-- ENTRIES PROVIDED follows --
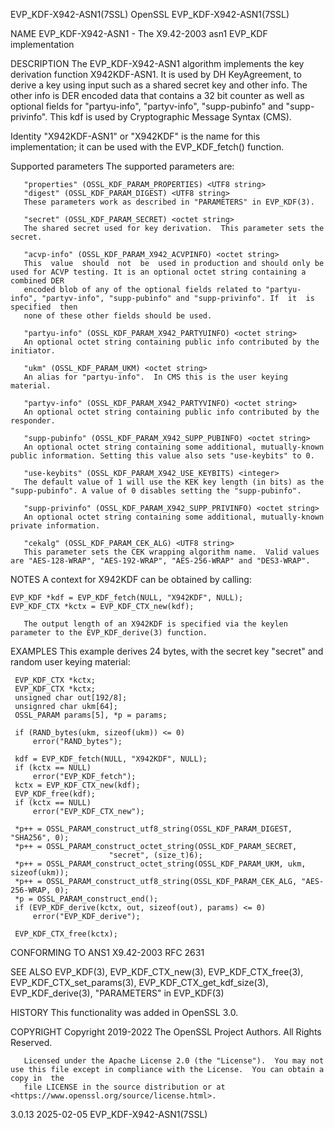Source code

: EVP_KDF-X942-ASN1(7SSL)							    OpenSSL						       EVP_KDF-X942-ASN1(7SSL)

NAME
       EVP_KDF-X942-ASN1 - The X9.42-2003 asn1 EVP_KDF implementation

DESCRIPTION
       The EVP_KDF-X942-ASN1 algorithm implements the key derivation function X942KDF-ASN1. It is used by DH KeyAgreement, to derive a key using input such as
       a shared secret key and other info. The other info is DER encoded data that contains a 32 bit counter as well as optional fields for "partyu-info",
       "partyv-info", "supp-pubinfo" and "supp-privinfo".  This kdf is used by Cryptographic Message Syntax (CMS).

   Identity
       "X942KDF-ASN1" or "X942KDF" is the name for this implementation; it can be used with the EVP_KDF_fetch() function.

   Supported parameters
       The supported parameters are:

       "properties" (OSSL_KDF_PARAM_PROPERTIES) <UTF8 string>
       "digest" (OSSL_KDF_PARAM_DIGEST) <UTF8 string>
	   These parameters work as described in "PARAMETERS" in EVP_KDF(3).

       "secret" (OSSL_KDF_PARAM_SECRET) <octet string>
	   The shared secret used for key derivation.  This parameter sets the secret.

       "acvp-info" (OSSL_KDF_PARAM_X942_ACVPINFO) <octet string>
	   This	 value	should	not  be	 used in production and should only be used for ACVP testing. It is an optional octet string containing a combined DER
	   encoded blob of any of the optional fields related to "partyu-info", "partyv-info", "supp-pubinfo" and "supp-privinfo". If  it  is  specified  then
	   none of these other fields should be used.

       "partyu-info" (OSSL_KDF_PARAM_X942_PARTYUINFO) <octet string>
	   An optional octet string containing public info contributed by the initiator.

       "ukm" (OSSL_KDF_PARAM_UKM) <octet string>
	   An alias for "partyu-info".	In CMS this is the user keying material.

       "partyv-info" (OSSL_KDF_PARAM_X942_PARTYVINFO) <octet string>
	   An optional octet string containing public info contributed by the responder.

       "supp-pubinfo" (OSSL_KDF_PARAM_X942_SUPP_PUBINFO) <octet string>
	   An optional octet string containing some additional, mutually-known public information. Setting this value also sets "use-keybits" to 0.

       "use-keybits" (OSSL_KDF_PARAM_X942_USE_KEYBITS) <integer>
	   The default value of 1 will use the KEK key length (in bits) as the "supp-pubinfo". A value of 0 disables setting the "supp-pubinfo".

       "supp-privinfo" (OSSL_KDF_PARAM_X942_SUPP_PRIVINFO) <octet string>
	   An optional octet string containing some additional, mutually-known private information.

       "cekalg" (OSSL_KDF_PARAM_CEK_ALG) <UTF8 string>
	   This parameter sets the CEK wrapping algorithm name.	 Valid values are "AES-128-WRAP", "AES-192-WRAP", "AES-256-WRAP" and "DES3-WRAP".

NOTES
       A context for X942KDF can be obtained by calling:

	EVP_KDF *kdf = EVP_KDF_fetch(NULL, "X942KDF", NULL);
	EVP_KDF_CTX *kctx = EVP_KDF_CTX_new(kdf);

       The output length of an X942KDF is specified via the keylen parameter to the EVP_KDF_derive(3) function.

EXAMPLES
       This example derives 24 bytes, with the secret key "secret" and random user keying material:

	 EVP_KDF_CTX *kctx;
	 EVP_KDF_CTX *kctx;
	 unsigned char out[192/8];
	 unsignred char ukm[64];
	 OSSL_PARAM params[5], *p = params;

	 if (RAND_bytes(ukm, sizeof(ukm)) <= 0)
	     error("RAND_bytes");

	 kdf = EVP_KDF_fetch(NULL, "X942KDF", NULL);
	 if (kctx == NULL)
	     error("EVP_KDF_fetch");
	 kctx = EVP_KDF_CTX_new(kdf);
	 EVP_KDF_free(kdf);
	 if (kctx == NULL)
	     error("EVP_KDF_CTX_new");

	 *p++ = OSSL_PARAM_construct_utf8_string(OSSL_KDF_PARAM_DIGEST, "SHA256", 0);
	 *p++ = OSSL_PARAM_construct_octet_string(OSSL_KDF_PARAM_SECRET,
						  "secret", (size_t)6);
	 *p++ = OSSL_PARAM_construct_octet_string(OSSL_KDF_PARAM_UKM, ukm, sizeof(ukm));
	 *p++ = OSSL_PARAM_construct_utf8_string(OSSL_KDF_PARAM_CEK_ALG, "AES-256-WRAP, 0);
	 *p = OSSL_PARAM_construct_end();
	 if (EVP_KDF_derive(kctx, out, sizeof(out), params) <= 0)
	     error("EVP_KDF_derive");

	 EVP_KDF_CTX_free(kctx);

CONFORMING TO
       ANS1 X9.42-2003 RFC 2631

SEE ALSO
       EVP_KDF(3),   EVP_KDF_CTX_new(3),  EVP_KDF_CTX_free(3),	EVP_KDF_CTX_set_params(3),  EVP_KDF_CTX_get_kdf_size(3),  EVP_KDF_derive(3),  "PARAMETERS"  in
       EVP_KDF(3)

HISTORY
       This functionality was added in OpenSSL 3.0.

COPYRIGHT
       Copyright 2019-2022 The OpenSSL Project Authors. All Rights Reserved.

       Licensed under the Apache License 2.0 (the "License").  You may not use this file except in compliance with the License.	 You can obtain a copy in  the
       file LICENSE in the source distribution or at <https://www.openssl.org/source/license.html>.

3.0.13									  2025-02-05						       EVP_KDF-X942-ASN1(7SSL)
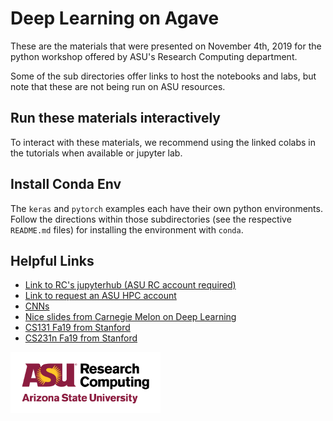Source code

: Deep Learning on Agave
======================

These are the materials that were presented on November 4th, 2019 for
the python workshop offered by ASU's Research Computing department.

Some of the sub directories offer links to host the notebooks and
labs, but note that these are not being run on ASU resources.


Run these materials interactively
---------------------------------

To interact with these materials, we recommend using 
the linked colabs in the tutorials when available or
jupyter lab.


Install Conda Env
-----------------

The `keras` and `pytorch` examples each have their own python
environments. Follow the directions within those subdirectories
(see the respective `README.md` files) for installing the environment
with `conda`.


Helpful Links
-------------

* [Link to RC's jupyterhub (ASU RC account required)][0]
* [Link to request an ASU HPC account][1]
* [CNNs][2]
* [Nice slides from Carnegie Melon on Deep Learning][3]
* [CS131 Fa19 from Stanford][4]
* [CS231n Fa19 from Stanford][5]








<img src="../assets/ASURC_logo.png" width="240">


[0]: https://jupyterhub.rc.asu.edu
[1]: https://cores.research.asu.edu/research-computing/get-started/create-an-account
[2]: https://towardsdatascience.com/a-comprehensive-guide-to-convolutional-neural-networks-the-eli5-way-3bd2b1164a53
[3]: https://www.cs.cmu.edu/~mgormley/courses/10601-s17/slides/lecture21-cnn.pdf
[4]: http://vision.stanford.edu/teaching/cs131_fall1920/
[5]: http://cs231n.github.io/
-- ENTRIES PROVIDED concluded --
• [WHAT THE TASK REQUIRES]
Please give every line above again word for word, apart from the pictures.

• [ANSWER SPACE]
Source code

: EVP_KDF-X942-ASN1(7SSL)							    OpenSSL						       EVP_KDF-X942-ASN1(7SSL)

NAME
       EVP_KDF-X942-ASN1 - The X9.42-2003 asn1 EVP_KDF implementation

DESCRIPTION
       The EVP_KDF-X942-ASN1 algorithm implements the key derivation function X942KDF-ASN1. It is used by DH KeyAgreement, to derive a key using input such as
       a shared secret key and other info. The other info is DER encoded data that contains a 32 bit counter as well as optional fields for "partyu-info",
       "partyv-info", "supp-pubinfo" and "supp-privinfo".  This kdf is used by Cryptographic Message Syntax (CMS).

   Identity
       "X942KDF-ASN1" or "X942KDF" is the name for this implementation; it can be used with the EVP_KDF_fetch() function.

   Supported parameters
       The supported parameters are:

       "properties" (OSSL_KDF_PARAM_PROPERTIES) <UTF8 string>
       "digest" (OSSL_KDF_PARAM_DIGEST) <UTF8 string>
	   These parameters work as described in "PARAMETERS" in EVP_KDF(3).

       "secret" (OSSL_KDF_PARAM_SECRET) <octet string>
	   The shared secret used for key derivation.  This parameter sets the secret.

       "acvp-info" (OSSL_KDF_PARAM_X942_ACVPINFO) <octet string>
	   This	 value	should	not  be	 used in production and should only be used for ACVP testing. It is an optional octet string containing a combined DER
	   encoded blob of any of the optional fields related to "partyu-info", "partyv-info", "supp-pubinfo" and "supp-privinfo". If  it  is  specified  then
	   none of these other fields should be used.

       "partyu-info" (OSSL_KDF_PARAM_X942_PARTYUINFO) <octet string>
	   An optional octet string containing public info contributed by the initiator.

       "ukm" (OSSL_KDF_PARAM_UKM) <octet string>
	   An alias for "partyu-info".	In CMS this is the user keying material.

       "partyv-info" (OSSL_KDF_PARAM_X942_PARTYVINFO) <octet string>
	   An optional octet string containing public info contributed by the responder.

       "supp-pubinfo" (OSSL_KDF_PARAM_X942_SUPP_PUBINFO) <octet string>
	   An optional octet string containing some additional, mutually-known public information. Setting this value also sets "use-keybits" to 0.

       "use-keybits" (OSSL_KDF_PARAM_X942_USE_KEYBITS) <integer>
	   The default value of 1 will use the KEK key length (in bits) as the "supp-pubinfo". A value of 0 disables setting the "supp-pubinfo".

       "supp-privinfo" (OSSL_KDF_PARAM_X942_SUPP_PRIVINFO) <octet string>
	   An optional octet string containing some additional, mutually-known private information.

       "cekalg" (OSSL_KDF_PARAM_CEK_ALG) <UTF8 string>
	   This parameter sets the CEK wrapping algorithm name.	 Valid values are "AES-128-WRAP", "AES-192-WRAP", "AES-256-WRAP" and "DES3-WRAP".

NOTES
       A context for X942KDF can be obtained by calling:

	EVP_KDF *kdf = EVP_KDF_fetch(NULL, "X942KDF", NULL);
	EVP_KDF_CTX *kctx = EVP_KDF_CTX_new(kdf);

       The output length of an X942KDF is specified via the keylen parameter to the EVP_KDF_derive(3) function.

EXAMPLES
       This example derives 24 bytes, with the secret key "secret" and random user keying material:

	 EVP_KDF_CTX *kctx;
	 EVP_KDF_CTX *kctx;
	 unsigned char out[192/8];
	 unsignred char ukm[64];
	 OSSL_PARAM params[5], *p = params;

	 if (RAND_bytes(ukm, sizeof(ukm)) <= 0)
	     error("RAND_bytes");

	 kdf = EVP_KDF_fetch(NULL, "X942KDF", NULL);
	 if (kctx == NULL)
	     error("EVP_KDF_fetch");
	 kctx = EVP_KDF_CTX_new(kdf);
	 EVP_KDF_free(kdf);
	 if (kctx == NULL)
	     error("EVP_KDF_CTX_new");

	 *p++ = OSSL_PARAM_construct_utf8_string(OSSL_KDF_PARAM_DIGEST, "SHA256", 0);
	 *p++ = OSSL_PARAM_construct_octet_string(OSSL_KDF_PARAM_SECRET,
						  "secret", (size_t)6);
	 *p++ = OSSL_PARAM_construct_octet_string(OSSL_KDF_PARAM_UKM, ukm, sizeof(ukm));
	 *p++ = OSSL_PARAM_construct_utf8_string(OSSL_KDF_PARAM_CEK_ALG, "AES-256-WRAP, 0);
	 *p = OSSL_PARAM_construct_end();
	 if (EVP_KDF_derive(kctx, out, sizeof(out), params) <= 0)
	     error("EVP_KDF_derive");

	 EVP_KDF_CTX_free(kctx);

CONFORMING TO
       ANS1 X9.42-2003 RFC 2631

SEE ALSO
       EVP_KDF(3),   EVP_KDF_CTX_new(3),  EVP_KDF_CTX_free(3),	EVP_KDF_CTX_set_params(3),  EVP_KDF_CTX_get_kdf_size(3),  EVP_KDF_derive(3),  "PARAMETERS"  in
       EVP_KDF(3)

HISTORY
       This functionality was added in OpenSSL 3.0.

COPYRIGHT
       Copyright 2019-2022 The OpenSSL Project Authors. All Rights Reserved.

       Licensed under the Apache License 2.0 (the "License").  You may not use this file except in compliance with the License.	 You can obtain a copy in  the
       file LICENSE in the source distribution or at <https://www.openssl.org/source/license.html>.

3.0.13									  2025-02-05						       EVP_KDF-X942-ASN1(7SSL)
Source code

: Deep Learning on Agave
======================

These are the materials that were presented on November 4th, 2019 for
the python workshop offered by ASU's Research Computing department.

Some of the sub directories offer links to host the notebooks and
labs, but note that these are not being run on ASU resources.


Run these materials interactively
---------------------------------

To interact with these materials, we recommend using 
the linked colabs in the tutorials when available or
jupyter lab.


Install Conda Env
-----------------

The `keras` and `pytorch` examples each have their own python
environments. Follow the directions within those subdirectories
(see the respective `README.md` files) for installing the environment
with `conda`.


Helpful Links
-------------

* [Link to RC's jupyterhub (ASU RC account required)][0]
* [Link to request an ASU HPC account][1]
* [CNNs][2]
* [Nice slides from Carnegie Melon on Deep Learning][3]
* [CS131 Fa19 from Stanford][4]
* [CS231n Fa19 from Stanford][5]








<img src="../assets/ASURC_logo.png" width="240">


[0]: https://jupyterhub.rc.asu.edu
[1]: https://cores.research.asu.edu/research-computing/get-started/create-an-account
[2]: https://towardsdatascience.com/a-comprehensive-guide-to-convolutional-neural-networks-the-eli5-way-3bd2b1164a53
[3]: https://www.cs.cmu.edu/~mgormley/courses/10601-s17/slides/lecture21-cnn.pdf
[4]: http://vision.stanford.edu/teaching/cs131_fall1920/
[5]: http://cs231n.github.io/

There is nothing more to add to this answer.